Skipping trailing useless rows

using CSV

# our data has column names of "a", "b", and "c"
# but at the end of the data, we have 2 rows we'd like to ignore while parsing
# since they're not properly delimited
data = """
a,b,c
1,2,3
4,5,6
7,8,9
totals: 12, 15, 18
grand total: 45
"""

# by passing `footerskip=2`, we tell parsing to start the end of the data and
# read 2 rows, ignoring their contents, then mark the ending position where
# the normal parsing process should finish
file = CSV.File(IOBuffer(data); footerskip=2)

Reading transposed data

using CSV

# our data is transposed, meaning our column names are in the first column,
# with the data for column "a" all on the first row, data for column "b"
# all on the second row, and so on.
data = """
a,1,4,7
b,2,5,8
c,3,6,9
"""

# by passing `transpose=true`, parsing will look for column names in the first
# column of data, then parse each row as a separate column
file = CSV.File(IOBuffer(data); transpose=true)

Ignoring commented rows

using CSV

# here, we have several non-data rows that all begin with the "#" string
data = """
# row describing column names
a,b,c
# row describing first row of data
1,2,3
# row describing second row of data
4,5,6
"""

# we want to ignore these "commented" rows
file = CSV.File(IOBuffer(data); comment="#")

Ignoring empty rows

using CSV

# here, we have a "gap" row in between the first and second row of data
# by default, these "empty" rows are ignored, but in our case, this is
# how a row of data is input when all columns have missing/null values
# so we don't want those rows to be ignored so we can know how many
# missing cases there are in our data
data = """
a,b,c
1,2,3

4,5,6
"""

# by passing `ignoreemptyrows=false`, we ensure parsing treats an empty row
# as each column having a `missing` value set for that row
file = CSV.File(IOBuffer(data); ignoreemptyrows=true)

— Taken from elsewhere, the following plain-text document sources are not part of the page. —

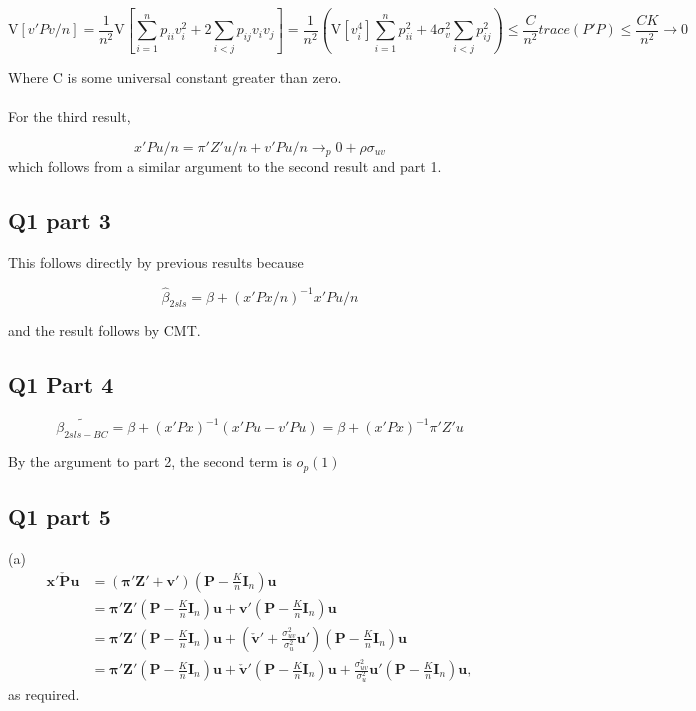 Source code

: \documentclass[11pt]{article}
\newcommand{\plim}{\rightarrow_{p}}
\newcommand{\V}{\mathrm{V}}
\begin{document}
$$ \V[v'Pv/n] = \frac{1}{n^2} \V \left[ \sum_{i=1}^{n}p_{ii}v_i^2 + 2\sum_{i<j}^{} p_{ij} v_i v_j  \right] = \frac{1}{n^2} \left( \V[v_i^4] \sum_{i=1}^{n} p_{ii}^2 + 4\sigma_v^2 \sum_{i<j}^{}p^2_{ij} \right) \le \frac{C}{n^2} trace(P'P) \le \frac{CK}{n^2} \rightarrow 0
$$

Where C is some universal constant greater than zero. \\ \\ 

For the third result,

$$ x'Pu/n = \pi'Z'u/n + v'Pu/n \plim 0 + \rho \sigma_{uv}$$
which follows from a similar argument to the second result and part 1. 

\subsection{Q1 part 3 }

This follows directly by previous results because 

$$ \hat{\beta}_{2sls} = \beta + (x'Px/n)^{-1}x'Pu/n$$

and the result follows by CMT. 

\subsection{Q1 Part 4}

$$ \tilde{\beta_{2sls - BC}} = \beta + (x'Px)^{-1}(x'Pu - v'Pu) = \beta + (x'Px)^{-1}\pi'Z'u$$

By the argument to part 2, the second term is $o_p(1)$

\subsection{Q1 part 5}

(a) 
\begin{align*}
\bm{x}'\check{\bm{P}}\bm{u} &=(\bm{\pi}'\bm{Z}'+\bm{v}')(\bm{P} - \frac{K}{n}\bm{I}_n)\bm{u}\\
&=\bm{\pi}'\bm{Z}'(\bm{P} - \frac{K}{n}\bm{I}_n)\bm{u} + \bm{v}'(\bm{P} - \frac{K}{n}\bm{I}_n)\bm{u}\\
&=\bm{\pi}'\bm{Z}'(\bm{P} - \frac{K}{n}\bm{I}_n)\bm{u} + \left(\check{\bm{v}}' + \frac{\sigma^2_{uv}}{\sigma^2_u}\bm{u}'\right)(\bm{P} - \frac{K}{n}\bm{I}_n)\bm{u}\\
&=\bm{\pi}'\bm{Z}'(\bm{P} - \frac{K}{n}\bm{I}_n)\bm{u} + \check{\bm{v}}'(\bm{P} - \frac{K}{n}\bm{I}_n)\bm{u} + \frac{\sigma^2_{uv}}{\sigma^2_u}\bm{u}'(\bm{P} - \frac{K}{n}\bm{I}_n)\bm{u},
\end{align*}
as required.
\end{document}
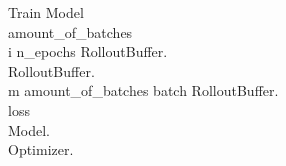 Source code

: \renewcommand{\thepseudonum}{\roman{pseudonum}}
\begin{pseudocode}{Train Model}{ }
    \\

    amount\_of\_batches \GETS {}\\
    \FOR i  \TO n\_epochs \DO
    \BEGIN
    RolloutBuffer.\\
    RolloutBuffer.\\
    \FOR m  \TO amount\_of\_batches \DO
    \BEGIN
    batch \GETS RolloutBuffer.\\
    loss \GETS {}\\
    Model.\\
    Optimizer.\\
    \END\\
    \END
    \ENDPROCEDURE
    \label{pseudocode:train_model}
\end{pseudocode}


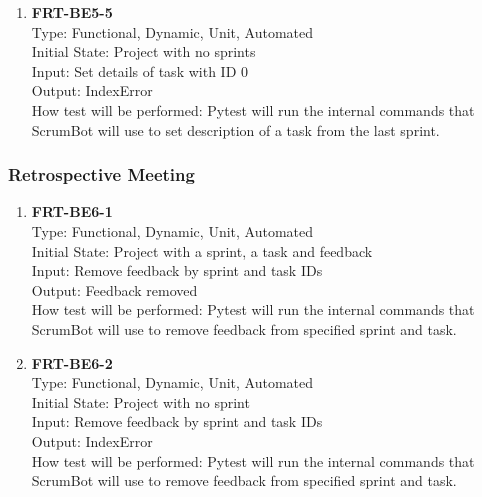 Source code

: \documentclass[12pt, titlepage]{article}
\begin{document}
\begin{enumerate}
    \item{\textbf{FRT-BE5-5}}\\
    Type: Functional, Dynamic, Unit, Automated\\
    Initial State: Project with no sprints\\
    Input: Set details of task with ID 0\\
    Output: IndexError\\
    How test will be performed: Pytest will run the internal commands that ScrumBot will use to set description of a task from the last sprint.
\end{enumerate}

\subsubsection{Retrospective Meeting}
\begin{enumerate}
    \item{\textbf{FRT-BE6-1}}\\
    Type: Functional, Dynamic, Unit, Automated\\
    Initial State: Project with a sprint, a task and feedback\\
    Input: Remove feedback by sprint and task IDs\\
    Output: Feedback removed\\
    How test will be performed: Pytest will run the internal commands that ScrumBot will use to remove feedback from specified sprint and task.
    
    \item{\textbf{FRT-BE6-2}}\\
    Type: Functional, Dynamic, Unit, Automated\\
    Initial State: Project with no sprint\\
    Input: Remove feedback by sprint and task IDs\\
    Output: IndexError\\
    How test will be performed: Pytest will run the internal commands that ScrumBot will use to remove feedback from specified sprint and task.
\end{enumerate}
\end{document}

Including/excluding columns

using CSV

# simple dataset, but we know column "b" isn't needed
# so we'd like to save time by having parsing ignore it completely
data = """
a,b,c
1,2,3
4,5,6
7,8,9
"""

# there are quite a few ways to provide the select/drop arguments
# so we provide an example of each, first for selecting the columns
# "a" and "c" that we want to include or keep from parsing
file = CSV.File(IOBuffer(data); select=[1, 3])
file = CSV.File(IOBuffer(data); select=[:a, :c])
file = CSV.File(IOBuffer(data); select=["a", "c"])
file = CSV.File(IOBuffer(data); select=[true, false, true])
file = CSV.File(IOBuffer(data); select=(i, nm) -> i in (1, 3))
# now examples of dropping, when we'd rather specify the column(s)
# we'd like to drop/exclude from parsing
file = CSV.File(IOBuffer(data); drop=[2])
file = CSV.File(IOBuffer(data); drop=[:b])
file = CSV.File(IOBuffer(data); drop=["b"])
file = CSV.File(IOBuffer(data); drop=[false, true, false])
file = CSV.File(IOBuffer(data); drop=(i, nm) -> i == 2)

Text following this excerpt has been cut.